## [Problem details]
Gather every line of the entries that includes the word "link".

## [The data]
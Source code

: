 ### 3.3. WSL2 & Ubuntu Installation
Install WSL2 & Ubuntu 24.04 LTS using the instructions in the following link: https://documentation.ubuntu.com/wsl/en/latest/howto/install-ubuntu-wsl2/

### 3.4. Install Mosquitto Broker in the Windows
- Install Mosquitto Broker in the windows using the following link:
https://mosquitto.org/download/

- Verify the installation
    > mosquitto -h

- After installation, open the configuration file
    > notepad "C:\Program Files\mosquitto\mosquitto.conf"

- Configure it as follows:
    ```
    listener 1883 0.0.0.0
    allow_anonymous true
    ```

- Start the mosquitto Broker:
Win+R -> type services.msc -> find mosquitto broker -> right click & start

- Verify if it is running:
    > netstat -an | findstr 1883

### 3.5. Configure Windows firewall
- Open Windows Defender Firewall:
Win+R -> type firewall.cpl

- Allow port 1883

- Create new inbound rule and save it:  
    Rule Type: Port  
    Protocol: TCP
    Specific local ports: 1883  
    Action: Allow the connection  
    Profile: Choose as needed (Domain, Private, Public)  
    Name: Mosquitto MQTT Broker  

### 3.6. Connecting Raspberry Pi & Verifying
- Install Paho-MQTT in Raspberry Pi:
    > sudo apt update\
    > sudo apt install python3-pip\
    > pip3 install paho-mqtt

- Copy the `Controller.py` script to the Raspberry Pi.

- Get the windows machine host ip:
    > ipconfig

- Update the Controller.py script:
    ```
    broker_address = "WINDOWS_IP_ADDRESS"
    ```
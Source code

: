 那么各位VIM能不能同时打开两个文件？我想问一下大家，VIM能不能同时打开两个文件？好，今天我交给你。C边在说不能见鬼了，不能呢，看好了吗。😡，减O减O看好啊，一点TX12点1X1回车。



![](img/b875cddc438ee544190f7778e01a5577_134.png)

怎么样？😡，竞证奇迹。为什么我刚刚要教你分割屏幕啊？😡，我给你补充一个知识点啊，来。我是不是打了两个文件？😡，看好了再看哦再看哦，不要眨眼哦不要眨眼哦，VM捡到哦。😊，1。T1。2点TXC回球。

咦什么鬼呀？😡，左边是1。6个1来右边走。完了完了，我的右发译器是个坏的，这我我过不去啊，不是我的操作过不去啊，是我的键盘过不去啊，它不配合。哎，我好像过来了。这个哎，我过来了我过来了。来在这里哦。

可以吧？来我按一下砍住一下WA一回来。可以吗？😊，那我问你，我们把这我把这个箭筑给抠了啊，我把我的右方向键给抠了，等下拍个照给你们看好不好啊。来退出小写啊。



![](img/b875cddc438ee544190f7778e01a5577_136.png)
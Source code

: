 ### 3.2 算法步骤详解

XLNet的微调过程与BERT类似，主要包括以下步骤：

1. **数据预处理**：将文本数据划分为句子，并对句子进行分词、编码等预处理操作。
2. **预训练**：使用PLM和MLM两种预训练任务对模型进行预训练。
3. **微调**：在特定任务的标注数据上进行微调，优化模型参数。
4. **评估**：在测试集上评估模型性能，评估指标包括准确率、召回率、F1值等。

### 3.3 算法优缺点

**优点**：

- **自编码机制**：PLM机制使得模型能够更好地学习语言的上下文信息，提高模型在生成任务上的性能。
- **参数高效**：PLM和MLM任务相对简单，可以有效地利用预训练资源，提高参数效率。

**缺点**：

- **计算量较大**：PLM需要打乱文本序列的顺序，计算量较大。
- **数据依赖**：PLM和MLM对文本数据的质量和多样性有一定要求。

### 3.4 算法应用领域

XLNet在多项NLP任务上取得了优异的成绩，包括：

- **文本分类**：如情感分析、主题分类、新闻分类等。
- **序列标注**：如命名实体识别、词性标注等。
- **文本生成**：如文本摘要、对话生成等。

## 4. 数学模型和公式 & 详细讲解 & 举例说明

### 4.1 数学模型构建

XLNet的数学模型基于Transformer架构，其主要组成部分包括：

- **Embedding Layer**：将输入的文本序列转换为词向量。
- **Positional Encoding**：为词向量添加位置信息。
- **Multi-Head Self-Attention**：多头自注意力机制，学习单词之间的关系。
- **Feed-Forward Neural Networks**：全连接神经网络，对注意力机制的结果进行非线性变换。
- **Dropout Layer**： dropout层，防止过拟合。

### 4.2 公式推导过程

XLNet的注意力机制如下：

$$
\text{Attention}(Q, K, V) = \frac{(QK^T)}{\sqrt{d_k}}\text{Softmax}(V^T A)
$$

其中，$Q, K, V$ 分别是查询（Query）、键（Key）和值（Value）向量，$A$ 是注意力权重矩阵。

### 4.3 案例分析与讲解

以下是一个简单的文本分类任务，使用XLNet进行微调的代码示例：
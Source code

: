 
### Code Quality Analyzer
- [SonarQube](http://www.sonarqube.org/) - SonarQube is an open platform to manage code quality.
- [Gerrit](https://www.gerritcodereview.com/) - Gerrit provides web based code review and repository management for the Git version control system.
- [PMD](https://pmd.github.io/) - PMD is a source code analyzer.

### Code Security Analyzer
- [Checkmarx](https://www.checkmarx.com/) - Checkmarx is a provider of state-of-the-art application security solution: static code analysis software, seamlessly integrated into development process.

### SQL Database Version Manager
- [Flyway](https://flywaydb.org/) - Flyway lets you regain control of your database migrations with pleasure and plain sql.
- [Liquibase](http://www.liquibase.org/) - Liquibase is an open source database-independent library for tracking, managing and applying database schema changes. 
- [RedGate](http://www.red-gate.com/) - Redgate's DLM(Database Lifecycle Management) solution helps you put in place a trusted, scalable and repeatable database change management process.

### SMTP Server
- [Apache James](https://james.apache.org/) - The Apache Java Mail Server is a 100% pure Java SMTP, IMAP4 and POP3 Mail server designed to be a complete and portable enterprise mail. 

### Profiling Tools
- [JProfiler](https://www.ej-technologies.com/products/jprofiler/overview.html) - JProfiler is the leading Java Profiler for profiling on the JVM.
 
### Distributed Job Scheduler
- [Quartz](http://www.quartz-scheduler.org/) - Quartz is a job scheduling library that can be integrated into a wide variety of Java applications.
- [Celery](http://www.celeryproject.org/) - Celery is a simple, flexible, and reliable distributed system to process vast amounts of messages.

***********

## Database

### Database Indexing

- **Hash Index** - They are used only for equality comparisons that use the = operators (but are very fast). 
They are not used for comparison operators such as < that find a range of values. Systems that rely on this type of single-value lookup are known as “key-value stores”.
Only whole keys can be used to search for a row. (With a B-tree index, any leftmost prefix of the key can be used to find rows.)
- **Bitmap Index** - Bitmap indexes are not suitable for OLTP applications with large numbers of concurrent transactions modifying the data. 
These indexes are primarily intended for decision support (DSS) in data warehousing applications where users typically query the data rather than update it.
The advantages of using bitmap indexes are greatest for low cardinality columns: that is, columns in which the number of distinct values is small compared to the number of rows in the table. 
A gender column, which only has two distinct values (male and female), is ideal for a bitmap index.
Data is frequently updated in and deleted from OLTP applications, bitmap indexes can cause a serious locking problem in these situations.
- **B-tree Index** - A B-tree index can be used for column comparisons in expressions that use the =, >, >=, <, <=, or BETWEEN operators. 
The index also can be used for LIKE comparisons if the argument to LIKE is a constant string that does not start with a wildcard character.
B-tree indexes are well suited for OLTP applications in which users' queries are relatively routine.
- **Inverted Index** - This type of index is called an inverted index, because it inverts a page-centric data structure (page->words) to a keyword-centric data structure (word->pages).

## [Solution for this task]
Install WSL2 & Ubuntu 24.04 LTS using the instructions in the following link: https://documentation.ubuntu.com/wsl/en/latest/howto/install-ubuntu-wsl2/
- Install Mosquitto Broker in the windows using the following link:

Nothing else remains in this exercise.